What the task asks: What lines of the data below hold "Versão"? Show them.
◇ ◇ ◇
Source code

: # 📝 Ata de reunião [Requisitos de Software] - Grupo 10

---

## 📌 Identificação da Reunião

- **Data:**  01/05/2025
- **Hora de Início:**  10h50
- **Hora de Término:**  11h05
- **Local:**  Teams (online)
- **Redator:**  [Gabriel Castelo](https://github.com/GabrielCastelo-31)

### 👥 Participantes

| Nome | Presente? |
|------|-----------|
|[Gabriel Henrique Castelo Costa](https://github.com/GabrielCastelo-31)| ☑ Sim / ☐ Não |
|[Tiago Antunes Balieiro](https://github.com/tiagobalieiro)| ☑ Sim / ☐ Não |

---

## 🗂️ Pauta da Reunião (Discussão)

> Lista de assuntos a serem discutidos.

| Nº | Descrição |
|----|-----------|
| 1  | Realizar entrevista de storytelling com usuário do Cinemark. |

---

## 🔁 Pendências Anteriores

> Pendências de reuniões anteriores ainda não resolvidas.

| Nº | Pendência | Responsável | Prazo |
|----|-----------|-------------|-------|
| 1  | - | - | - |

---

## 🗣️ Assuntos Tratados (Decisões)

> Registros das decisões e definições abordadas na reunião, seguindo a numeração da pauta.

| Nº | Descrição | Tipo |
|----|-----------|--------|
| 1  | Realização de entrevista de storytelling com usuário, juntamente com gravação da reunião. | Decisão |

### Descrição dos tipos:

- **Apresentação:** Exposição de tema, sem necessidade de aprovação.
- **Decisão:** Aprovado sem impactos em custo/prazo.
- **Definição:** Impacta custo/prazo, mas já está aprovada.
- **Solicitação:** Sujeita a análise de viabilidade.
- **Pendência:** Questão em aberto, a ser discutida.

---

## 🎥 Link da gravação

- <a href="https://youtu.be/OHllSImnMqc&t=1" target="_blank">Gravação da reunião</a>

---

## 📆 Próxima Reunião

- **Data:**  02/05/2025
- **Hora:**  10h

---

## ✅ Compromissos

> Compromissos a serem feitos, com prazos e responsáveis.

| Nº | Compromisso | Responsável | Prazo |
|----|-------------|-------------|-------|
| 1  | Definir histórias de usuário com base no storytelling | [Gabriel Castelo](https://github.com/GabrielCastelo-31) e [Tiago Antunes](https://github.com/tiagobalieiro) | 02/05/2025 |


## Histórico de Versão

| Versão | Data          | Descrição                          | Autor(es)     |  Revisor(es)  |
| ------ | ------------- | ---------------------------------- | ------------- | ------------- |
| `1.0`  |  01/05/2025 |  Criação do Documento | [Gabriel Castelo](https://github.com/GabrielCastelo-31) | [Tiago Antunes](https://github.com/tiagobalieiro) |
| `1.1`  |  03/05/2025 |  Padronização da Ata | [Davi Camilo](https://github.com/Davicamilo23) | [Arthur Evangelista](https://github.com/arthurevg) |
◇ ◇ ◇
Exercise result:
## Histórico de Versão
| Versão | Data          | Descrição                          | Autor(es)     |  Revisor(es)  |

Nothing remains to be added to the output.